→ Records contained in a dataset:

________________________

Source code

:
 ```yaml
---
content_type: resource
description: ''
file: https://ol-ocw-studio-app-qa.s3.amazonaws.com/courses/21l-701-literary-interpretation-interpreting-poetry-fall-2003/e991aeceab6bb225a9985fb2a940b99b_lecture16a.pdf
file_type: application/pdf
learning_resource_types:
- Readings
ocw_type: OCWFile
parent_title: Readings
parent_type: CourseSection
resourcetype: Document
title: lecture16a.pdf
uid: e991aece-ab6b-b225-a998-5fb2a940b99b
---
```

________________________

→ EXERCISE DETAILS: What you should produce is an exact copy of the records above.

→ RESPONSE FOR THIS EXERCISE:
Source code

:
 ```yaml
---
content_type: resource
description: ''
file: https://ol-ocw-studio-app-qa.s3.amazonaws.com/courses/21l-701-literary-interpretation-interpreting-poetry-fall-2003/e991aeceab6bb225a9985fb2a940b99b_lecture16a.pdf
file_type: application/pdf
learning_resource_types:
- Readings
ocw_type: OCWFile
parent_title: Readings
parent_type: CourseSection
resourcetype: Document
title: lecture16a.pdf
uid: e991aece-ab6b-b225-a998-5fb2a940b99b
---
```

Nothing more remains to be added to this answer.